= Newborough Warren =

Dune and beach system in Anglesey, Wales

Newborough Warren (Tywyn Niwbwrch) near the village of Newborough (Niwbwrch) in Anglesey, Wales, is a large dune and beach system of 2269 ha, approximately half of which is a conifer plantation. The whole area is designated as a Site of Special Scientific Interest and all of the site, except the forest, is a national nature reserve.

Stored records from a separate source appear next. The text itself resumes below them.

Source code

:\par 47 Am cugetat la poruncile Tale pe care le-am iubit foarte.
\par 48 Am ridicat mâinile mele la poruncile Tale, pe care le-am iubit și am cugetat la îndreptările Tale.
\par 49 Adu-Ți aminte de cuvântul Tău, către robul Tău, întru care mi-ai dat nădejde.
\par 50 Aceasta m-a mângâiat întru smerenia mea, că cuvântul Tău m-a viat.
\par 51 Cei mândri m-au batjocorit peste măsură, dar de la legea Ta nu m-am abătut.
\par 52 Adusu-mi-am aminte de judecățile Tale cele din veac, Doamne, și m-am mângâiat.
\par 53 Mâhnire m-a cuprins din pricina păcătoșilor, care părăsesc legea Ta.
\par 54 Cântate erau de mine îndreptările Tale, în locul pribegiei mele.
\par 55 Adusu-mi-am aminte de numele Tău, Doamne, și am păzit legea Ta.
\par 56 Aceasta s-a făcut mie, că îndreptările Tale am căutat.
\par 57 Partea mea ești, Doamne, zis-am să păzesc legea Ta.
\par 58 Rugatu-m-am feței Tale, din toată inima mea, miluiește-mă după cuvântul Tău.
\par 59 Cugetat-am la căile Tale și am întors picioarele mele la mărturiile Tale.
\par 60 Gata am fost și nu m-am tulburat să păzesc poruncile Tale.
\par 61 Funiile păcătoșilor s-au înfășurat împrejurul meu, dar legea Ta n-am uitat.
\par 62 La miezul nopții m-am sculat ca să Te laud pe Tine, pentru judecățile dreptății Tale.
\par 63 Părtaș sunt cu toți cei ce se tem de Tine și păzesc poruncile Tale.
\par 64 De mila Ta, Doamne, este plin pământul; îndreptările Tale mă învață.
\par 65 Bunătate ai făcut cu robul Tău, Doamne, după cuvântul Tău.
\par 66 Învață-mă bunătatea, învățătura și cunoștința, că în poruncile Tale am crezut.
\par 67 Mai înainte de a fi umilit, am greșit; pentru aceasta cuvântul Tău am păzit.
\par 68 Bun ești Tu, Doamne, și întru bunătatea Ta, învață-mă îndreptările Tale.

The site is bounded on two sides by rivers: to the south-east by the Afon Braint and to the north-west by Afon Cefni. It includes Llanddwyn Bay and Malltraeth Bay, divided by Ynys Llanddwyn, and part of the Anglesey Coastal Path.

==Geomorphology==
There are large expanses of both active and fixed dunes, although many of the latter have been afforested, along with a freshwater lake, salt marsh and mudflats and a tidal island. The reserve contains an outstanding flora, interesting lichen and moss communities and a wealth of invertebrates. The intertidal mudflats and saltmarshes are important wintering grounds for waders and wildfowl regularly supporting over one per cent of the British population of pintail. Ynys yr Adar, near Ynys Llanddwyn, supports over one per cent of the British breeding population of cormorant.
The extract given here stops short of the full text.